Task instructions: If pictures appear among the lines below, leave them out while you return exactly the lines from the one with "solids | Johannes |" through the one with "## License stuff".

Data supplied:
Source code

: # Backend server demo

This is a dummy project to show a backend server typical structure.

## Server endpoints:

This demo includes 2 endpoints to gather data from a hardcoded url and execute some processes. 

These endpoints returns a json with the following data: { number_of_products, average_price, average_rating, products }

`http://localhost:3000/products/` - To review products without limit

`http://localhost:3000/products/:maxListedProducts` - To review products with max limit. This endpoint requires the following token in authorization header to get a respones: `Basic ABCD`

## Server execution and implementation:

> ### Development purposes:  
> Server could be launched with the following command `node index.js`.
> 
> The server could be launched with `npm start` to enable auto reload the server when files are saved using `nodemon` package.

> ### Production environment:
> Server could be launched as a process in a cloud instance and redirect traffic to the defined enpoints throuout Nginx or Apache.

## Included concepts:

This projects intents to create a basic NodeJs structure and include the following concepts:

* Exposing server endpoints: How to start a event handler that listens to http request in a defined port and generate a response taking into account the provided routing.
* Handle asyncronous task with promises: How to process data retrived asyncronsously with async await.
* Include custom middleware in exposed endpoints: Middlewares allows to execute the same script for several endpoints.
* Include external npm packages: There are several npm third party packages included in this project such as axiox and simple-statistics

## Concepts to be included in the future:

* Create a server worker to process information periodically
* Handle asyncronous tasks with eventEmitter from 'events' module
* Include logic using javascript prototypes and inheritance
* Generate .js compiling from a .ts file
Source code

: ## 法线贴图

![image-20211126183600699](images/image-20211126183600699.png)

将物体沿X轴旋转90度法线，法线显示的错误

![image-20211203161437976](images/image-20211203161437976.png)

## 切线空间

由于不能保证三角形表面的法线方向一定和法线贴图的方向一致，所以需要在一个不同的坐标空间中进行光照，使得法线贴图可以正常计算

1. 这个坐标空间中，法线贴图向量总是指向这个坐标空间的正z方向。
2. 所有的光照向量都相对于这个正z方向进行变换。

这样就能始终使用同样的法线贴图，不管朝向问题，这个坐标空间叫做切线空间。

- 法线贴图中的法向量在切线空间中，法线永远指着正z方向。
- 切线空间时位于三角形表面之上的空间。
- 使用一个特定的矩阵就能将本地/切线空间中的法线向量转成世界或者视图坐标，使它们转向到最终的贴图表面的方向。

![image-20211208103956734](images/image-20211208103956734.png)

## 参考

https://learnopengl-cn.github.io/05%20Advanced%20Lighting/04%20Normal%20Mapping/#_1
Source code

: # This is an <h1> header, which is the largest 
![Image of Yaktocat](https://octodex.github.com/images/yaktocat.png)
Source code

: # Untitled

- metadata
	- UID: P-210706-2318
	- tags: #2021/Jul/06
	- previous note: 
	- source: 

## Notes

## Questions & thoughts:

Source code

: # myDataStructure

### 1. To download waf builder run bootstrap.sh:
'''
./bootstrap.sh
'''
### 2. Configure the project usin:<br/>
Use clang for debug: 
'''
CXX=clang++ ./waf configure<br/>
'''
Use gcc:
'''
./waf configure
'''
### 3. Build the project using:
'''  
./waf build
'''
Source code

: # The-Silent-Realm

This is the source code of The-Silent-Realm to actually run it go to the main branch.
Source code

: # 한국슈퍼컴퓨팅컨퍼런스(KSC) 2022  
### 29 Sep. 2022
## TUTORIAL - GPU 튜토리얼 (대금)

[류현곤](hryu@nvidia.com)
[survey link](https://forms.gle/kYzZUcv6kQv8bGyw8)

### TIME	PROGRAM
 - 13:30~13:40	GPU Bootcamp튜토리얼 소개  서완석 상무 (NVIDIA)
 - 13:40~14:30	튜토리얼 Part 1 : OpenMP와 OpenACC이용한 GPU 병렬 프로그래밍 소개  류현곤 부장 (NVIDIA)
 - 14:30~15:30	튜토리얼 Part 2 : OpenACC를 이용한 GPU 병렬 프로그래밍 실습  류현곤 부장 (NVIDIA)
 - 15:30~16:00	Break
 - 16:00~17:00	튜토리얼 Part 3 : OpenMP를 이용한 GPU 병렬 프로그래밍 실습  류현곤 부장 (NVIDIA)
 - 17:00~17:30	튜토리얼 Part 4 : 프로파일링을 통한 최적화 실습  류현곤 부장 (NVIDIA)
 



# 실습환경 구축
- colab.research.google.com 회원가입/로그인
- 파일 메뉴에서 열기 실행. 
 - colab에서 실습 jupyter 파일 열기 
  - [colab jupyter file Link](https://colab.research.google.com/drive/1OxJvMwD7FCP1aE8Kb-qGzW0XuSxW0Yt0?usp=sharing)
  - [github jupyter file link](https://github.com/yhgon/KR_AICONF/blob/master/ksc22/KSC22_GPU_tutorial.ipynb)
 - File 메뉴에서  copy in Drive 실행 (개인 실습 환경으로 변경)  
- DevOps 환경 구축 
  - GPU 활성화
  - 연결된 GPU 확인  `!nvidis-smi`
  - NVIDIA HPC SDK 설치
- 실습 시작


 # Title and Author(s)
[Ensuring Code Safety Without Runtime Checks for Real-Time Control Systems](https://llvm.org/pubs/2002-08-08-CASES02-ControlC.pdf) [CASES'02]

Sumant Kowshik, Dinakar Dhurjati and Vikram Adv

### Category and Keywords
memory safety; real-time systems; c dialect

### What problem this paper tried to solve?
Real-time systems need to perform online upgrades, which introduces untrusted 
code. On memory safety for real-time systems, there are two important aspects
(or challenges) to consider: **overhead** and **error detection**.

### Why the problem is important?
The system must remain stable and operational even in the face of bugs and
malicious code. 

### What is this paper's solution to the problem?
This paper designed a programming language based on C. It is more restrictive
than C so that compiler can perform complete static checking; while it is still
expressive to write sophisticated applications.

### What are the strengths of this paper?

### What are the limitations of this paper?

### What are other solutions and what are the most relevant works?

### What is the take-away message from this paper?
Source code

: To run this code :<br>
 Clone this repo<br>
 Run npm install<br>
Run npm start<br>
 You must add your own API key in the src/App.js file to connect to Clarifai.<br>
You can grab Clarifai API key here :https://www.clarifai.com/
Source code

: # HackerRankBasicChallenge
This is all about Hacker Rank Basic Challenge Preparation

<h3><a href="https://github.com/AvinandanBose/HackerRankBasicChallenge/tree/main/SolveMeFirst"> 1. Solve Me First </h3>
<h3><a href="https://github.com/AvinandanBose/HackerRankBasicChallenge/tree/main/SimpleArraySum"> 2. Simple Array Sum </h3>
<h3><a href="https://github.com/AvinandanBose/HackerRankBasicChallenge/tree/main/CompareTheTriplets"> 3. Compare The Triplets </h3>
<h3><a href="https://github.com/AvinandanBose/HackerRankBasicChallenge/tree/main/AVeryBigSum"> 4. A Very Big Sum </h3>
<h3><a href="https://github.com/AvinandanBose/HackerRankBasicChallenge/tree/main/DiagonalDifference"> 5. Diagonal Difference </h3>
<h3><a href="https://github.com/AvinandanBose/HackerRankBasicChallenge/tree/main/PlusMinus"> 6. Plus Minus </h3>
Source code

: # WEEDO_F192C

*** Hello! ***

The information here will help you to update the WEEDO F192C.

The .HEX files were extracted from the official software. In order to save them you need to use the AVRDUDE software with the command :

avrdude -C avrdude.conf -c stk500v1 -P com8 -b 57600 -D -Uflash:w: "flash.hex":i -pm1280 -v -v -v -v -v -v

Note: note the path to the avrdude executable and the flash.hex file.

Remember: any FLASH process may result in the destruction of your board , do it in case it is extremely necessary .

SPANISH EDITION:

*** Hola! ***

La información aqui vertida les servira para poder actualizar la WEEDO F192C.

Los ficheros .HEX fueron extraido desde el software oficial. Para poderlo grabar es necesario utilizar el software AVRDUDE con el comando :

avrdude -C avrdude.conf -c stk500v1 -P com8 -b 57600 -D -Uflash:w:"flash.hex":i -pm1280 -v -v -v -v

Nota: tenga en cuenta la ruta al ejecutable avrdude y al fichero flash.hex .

--

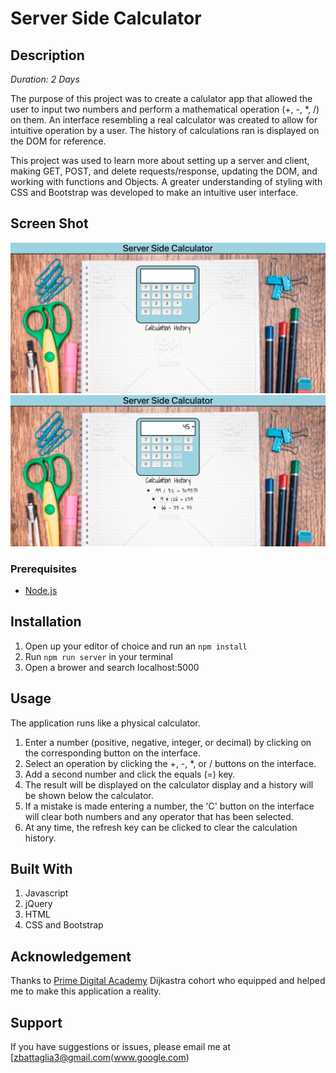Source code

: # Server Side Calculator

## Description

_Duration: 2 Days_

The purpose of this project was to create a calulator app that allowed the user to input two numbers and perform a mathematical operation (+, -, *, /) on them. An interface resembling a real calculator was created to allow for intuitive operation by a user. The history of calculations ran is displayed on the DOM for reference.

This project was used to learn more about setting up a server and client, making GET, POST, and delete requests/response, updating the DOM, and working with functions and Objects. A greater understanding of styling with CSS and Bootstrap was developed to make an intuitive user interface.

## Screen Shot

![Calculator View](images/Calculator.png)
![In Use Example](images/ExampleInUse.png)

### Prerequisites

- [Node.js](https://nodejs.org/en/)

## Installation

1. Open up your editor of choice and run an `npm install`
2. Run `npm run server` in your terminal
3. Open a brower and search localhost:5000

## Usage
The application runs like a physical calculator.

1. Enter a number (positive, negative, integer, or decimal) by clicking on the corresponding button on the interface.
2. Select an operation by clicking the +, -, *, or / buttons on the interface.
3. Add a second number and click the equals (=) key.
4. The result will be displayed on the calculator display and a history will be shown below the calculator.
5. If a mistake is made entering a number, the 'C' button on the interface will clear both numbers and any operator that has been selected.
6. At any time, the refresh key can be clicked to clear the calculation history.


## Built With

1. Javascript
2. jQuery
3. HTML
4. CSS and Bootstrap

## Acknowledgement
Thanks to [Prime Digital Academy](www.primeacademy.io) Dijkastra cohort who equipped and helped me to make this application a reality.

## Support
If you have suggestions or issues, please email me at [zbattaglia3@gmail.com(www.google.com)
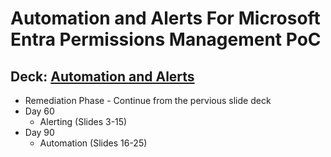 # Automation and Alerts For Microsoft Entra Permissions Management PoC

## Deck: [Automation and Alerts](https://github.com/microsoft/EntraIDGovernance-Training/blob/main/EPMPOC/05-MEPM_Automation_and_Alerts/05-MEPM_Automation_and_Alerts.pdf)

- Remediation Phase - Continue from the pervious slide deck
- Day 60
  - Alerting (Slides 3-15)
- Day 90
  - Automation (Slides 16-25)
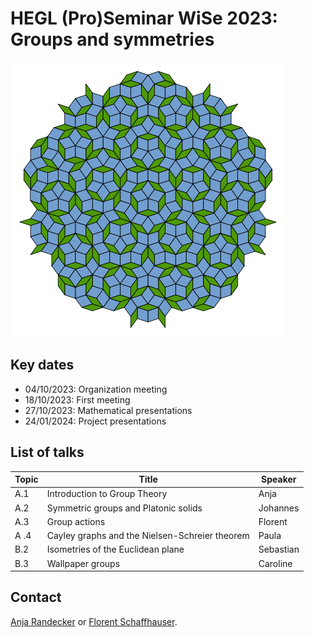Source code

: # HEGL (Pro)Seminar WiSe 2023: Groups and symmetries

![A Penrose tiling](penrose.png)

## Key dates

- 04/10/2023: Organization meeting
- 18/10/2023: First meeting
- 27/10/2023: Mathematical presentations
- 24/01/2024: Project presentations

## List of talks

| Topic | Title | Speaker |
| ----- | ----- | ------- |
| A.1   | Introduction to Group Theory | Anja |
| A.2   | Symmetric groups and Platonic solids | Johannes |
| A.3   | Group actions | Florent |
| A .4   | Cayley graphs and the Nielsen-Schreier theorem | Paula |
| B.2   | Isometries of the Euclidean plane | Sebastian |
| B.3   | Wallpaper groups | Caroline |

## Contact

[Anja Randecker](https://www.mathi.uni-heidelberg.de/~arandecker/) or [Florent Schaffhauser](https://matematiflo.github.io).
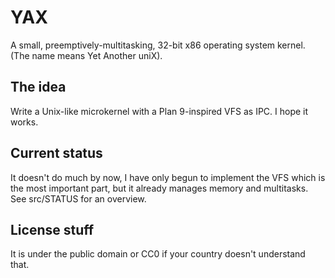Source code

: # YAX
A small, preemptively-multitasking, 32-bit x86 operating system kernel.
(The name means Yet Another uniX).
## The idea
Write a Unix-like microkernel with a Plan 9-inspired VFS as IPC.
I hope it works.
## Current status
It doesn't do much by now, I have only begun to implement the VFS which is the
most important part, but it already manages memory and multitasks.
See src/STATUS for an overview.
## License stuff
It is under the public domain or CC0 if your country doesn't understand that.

Solution to this problem:
| A.2   | Symmetric groups and Platonic solids | Johannes |
| A.3   | Group actions | Florent |
| A .4   | Cayley graphs and the Nielsen-Schreier theorem | Paula |
| B.2   | Isometries of the Euclidean plane | Sebastian |
| B.3   | Wallpaper groups | Caroline |

## Contact

[Anja Randecker](https://www.mathi.uni-heidelberg.de/~arandecker/) or [Florent Schaffhauser](https://matematiflo.github.io).
Source code

: # YAX
A small, preemptively-multitasking, 32-bit x86 operating system kernel.
(The name means Yet Another uniX).
## The idea
Write a Unix-like microkernel with a Plan 9-inspired VFS as IPC.
I hope it works.
## Current status
It doesn't do much by now, I have only begun to implement the VFS which is the
most important part, but it already manages memory and multitasks.
See src/STATUS for an overview.
## License stuff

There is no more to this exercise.